At Collective[i], we believe that artificial intelligence is the future of sales and demand forecasting. Our forecasting platform harnesses AI to develop real-time forecasts based on statistical customer data and trending data. By automating data collection and attribution, our software eliminates the burden of spending time and resources on data management and stockpiles data points from industry competitors to gather a full scope of sales expectations. That enables businesses using Collective[i] to pivot their sales tactics, increase engagement with qualified leads, and spend more time selling.

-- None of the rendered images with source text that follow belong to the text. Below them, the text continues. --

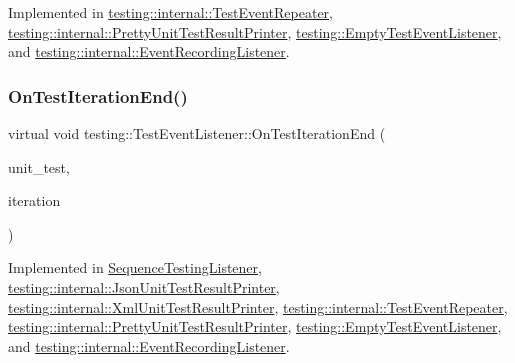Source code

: Implemented in \mbox{\hyperlink{classtesting_1_1internal_1_1TestEventRepeater_aa0f13bded9369aae1c78583d7276f8b1}{testing\+::internal\+::\+Test\+Event\+Repeater}}, \mbox{\hyperlink{classtesting_1_1internal_1_1PrettyUnitTestResultPrinter_a06749ff2b32a16c127374ecd015f13e0}{testing\+::internal\+::\+Pretty\+Unit\+Test\+Result\+Printer}}, \mbox{\hyperlink{classtesting_1_1EmptyTestEventListener_afd58d21005f0d0d0399fb114627545d3}{testing\+::\+Empty\+Test\+Event\+Listener}}, and \mbox{\hyperlink{classtesting_1_1internal_1_1EventRecordingListener_adb076f145cc20d9b27441b9c75da4b81}{testing\+::internal\+::\+Event\+Recording\+Listener}}.

\mbox{\label{classtesting_1_1TestEventListener_a550fdb3e55726e4cefa09f5697941425}} 
\subsubsection{\texorpdfstring{OnTestIterationEnd()}{OnTestIterationEnd()}}
{\footnotesize\ttfamily virtual void testing\+::\+Test\+Event\+Listener\+::\+On\+Test\+Iteration\+End (\begin{DoxyParamCaption}\item[{const \mbox{\hyperlink{classtesting_1_1UnitTest}{Unit\+Test}} \&}]{unit\+\_\+test,  }\item[{int}]{iteration }\end{DoxyParamCaption})\hspace{0.3cm}{\ttfamily [pure virtual]}}



Implemented in \mbox{\hyperlink{classSequenceTestingListener_a783bc01e2a95f5bf73bbde4d96832e0f}{Sequence\+Testing\+Listener}}, \mbox{\hyperlink{classtesting_1_1internal_1_1JsonUnitTestResultPrinter_a44edb54cf1ab8cdcd56bda5058b8f1d6}{testing\+::internal\+::\+Json\+Unit\+Test\+Result\+Printer}}, \mbox{\hyperlink{classtesting_1_1internal_1_1XmlUnitTestResultPrinter_a2ae986dd2f4f2aed31cc6f3bc8c56898}{testing\+::internal\+::\+Xml\+Unit\+Test\+Result\+Printer}}, \mbox{\hyperlink{classtesting_1_1internal_1_1TestEventRepeater_a94253e3c11753328e8a031f39352708f}{testing\+::internal\+::\+Test\+Event\+Repeater}}, \mbox{\hyperlink{classtesting_1_1internal_1_1PrettyUnitTestResultPrinter_ac29b30216023baddda04ef5889f484ff}{testing\+::internal\+::\+Pretty\+Unit\+Test\+Result\+Printer}}, \mbox{\hyperlink{classtesting_1_1EmptyTestEventListener_a2253e5a18b3cf7bccd349567a252209d}{testing\+::\+Empty\+Test\+Event\+Listener}}, and \mbox{\hyperlink{classtesting_1_1internal_1_1EventRecordingListener_ab0cc007bcfaf06cd383d574c88f62aea}{testing\+::internal\+::\+Event\+Recording\+Listener}}.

Ready to see it in action? Explore Collective[i] today.

What is a quantitative forecasting model and when is it appropriate?

Quantitative Method The quantitative forecast method uses past data to forecast future data especially with numerical data and continuous pattern. This method is generally used for short term predictions. It is based on mathematical models and objective in nature.

When should qualitative forecasting be used?

Qualitative forecasting is most useful in situations where it is suspected that future results will depart markedly from results in prior periods, and which therefore cannot be predicted by quantitative means.

When would it be appropriate for a firm to use qualitative forecasting techniques instead of quantitative forecasting techniques?

Qualitative forecasting is based on information that can't be measured. It's especially important when a company's just starting out, since there's a lack of past (historical) data. Quantitative forecasting relies on historical data that can be measured and manipulated.

What is the qualitative forecasting technique?

Qualitative forecasting techniques are subjective, intuitive, and experiential where the industry experts apply their business knowledge and experience. The commonly used qualitative forecasting techniques are Delphi, Market research, Panel consensus, and Visionary forecast.

When can quantitative forecasting can be used?

Using collected sales data from the past, quantitative forecasting provides individuals and businesses with the ability to better understand how they are performing and what they can do to improve. A business may use quantitative forecasting methods to track any patterns that appear over time.

Which forecasting model uses qualitative data?

The three primary approaches used in qualitative forecasting are the expert opinion approach, the Delphi method, and the market survey approach.